イギリスがEU離脱に向けた国民投票をしたのは2016年のことだ。その際に首相だった保守党のキャメロンは、まさか離脱案が通るとは思っていなかったといわれる。ということは、イギリスの支配層のなかでも、離脱にむけてのコンセンサスが成立していなかったということだ。そのコンセンサスは、いまだにできていないと言われ、実際国民はブレグジットをめぐって分裂状態にあるというのが実際のところだ。

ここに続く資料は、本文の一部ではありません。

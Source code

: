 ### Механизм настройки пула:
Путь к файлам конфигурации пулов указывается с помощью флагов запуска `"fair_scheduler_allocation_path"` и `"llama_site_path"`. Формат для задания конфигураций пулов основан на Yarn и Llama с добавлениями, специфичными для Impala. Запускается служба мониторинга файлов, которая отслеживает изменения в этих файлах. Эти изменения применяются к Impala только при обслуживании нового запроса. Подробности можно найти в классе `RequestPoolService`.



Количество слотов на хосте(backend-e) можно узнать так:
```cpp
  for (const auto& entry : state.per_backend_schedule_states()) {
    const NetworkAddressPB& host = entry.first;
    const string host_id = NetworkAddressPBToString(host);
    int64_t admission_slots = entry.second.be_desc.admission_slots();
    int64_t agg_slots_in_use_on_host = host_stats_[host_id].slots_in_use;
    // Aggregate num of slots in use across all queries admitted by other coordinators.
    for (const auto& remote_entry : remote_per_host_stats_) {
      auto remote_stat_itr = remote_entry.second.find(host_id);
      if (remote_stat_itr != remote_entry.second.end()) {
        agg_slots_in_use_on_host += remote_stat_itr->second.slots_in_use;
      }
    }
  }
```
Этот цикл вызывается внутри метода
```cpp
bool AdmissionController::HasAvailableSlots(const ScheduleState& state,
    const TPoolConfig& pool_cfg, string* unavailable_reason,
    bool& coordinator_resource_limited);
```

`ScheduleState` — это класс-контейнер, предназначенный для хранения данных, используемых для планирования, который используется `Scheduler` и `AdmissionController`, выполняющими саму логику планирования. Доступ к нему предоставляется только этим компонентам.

ブレグジットはEUへの反発がもたらしたといえるが、なにがイギリスにそうした反発をなさしめたのか。EUのこれまでの動きは、いわゆるグローバリゼーションを体現したものだ。グローバリゼーションと言うのは、経済的には市場の国際化を意味する。その行き着く先は、世界が単一の市場にまとまることだろう。こうしたグローバリゼーションの傾向は、資本主義経済に内在する傾向の現われだということができる。資本主義は、資本の集中と独占へと向かう傾向を持っており、さらに国境を超えて拡大する傾向ももっている。その傾向の行き着く先は、世界の単一市場への統合であり、その統合された単一市場での、寡占化された資本同志の競争という形をとる。また、寡占化から独占化した資本が労働者を独占的に使うようになるので、資本と労働との対立が、国際横断的に進行する。つまり資本主義というのは、全世界的な規模での独占資本と労働との対立に向って進んでいくものなのである。その最終的な先に、全労働による全資本(独占資本が主体だが)への反抗が革命という形で爆発するというのがマルクスの予言の内容だったように思える。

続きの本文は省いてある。